Immaginatevi cosa è stato il pensiero di quel frullato in scatoletta per il signor Beppe, come se l’è dipinto, e quante volte se l’è pappato con la fantasia. E la sera, all’ora del passaggio del carrello, quando il cigolante arcaico trabiccolo della sussistenza si ferma al suo capezzale, la sorpresa: non ci sono più frullati. Non ci sono abbastanza frullati in dispensa per accontentare tutti i famelici degenti.

Un frullato non è niente. Ma proprio perché non è niente, trovo che sia imperdonabile che gli sia stato sottratto. Il mondo dove lui ha diritto di vivere, il sistema dove lui ha diritto di essere assistito – lui e chiunque altro, me compreso – non può dimenticarsi della povera cena del vecchio signore.

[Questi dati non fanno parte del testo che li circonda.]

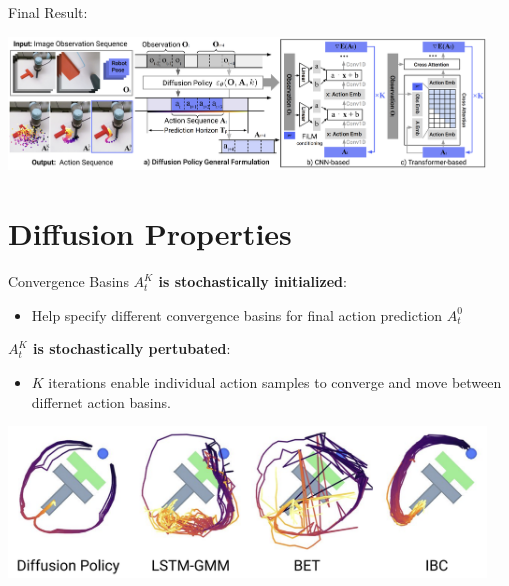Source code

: \documentclass{beamer}
\begin{document}
\begin{frame}[t]{Final Result:}
    \begin{center}
        \includegraphics[width=0.95\textwidth]{./img/diffusion_result.png}
    \end{center}
\end{frame}




\section{Diffusion Properties}
\begin{frame}[t]{Convergence Basins}
    \textbf{$A_t^K$ is stochastically initialized}:
    \begin{itemize}[label=-]
        \item Help specify different convergence basins for final action prediction $A_t^0$
    \end{itemize}
    
    \textbf{$A_t^K$ is stochastically pertubated}:
    \begin{itemize}[label=-]
        \item $K$ iterations enable individual action samples to converge and move between differnet action basins.
    \end{itemize}
    \begin{center}
        \includegraphics[width=0.95\textwidth]{./img/multimodal_beh.png}
    \end{center}
\end{frame}
\end{document}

Curare è prendersi cura. E non ci si prende cura sbadatamente, ma avendo e prestando attenzione. Questa è la differenza tra la pubblica carità dei lazzaretti e un sistema assistenziale pagato con il sudore dei contribuenti.
Dimenticarsi di uno schifosissimo frullato non è ammissibile, non averlo in dispensa altrettanto. In un sistema civile – e ce ne sono, incredibile che possa sembrare, nel mondo ce ne sono – il direttore generale, avvisato dalla grave carenza, sarebbe andato lui a comprarlo e l’avrebbe consegnato al signor Beppe con mille scuse per il ritardo.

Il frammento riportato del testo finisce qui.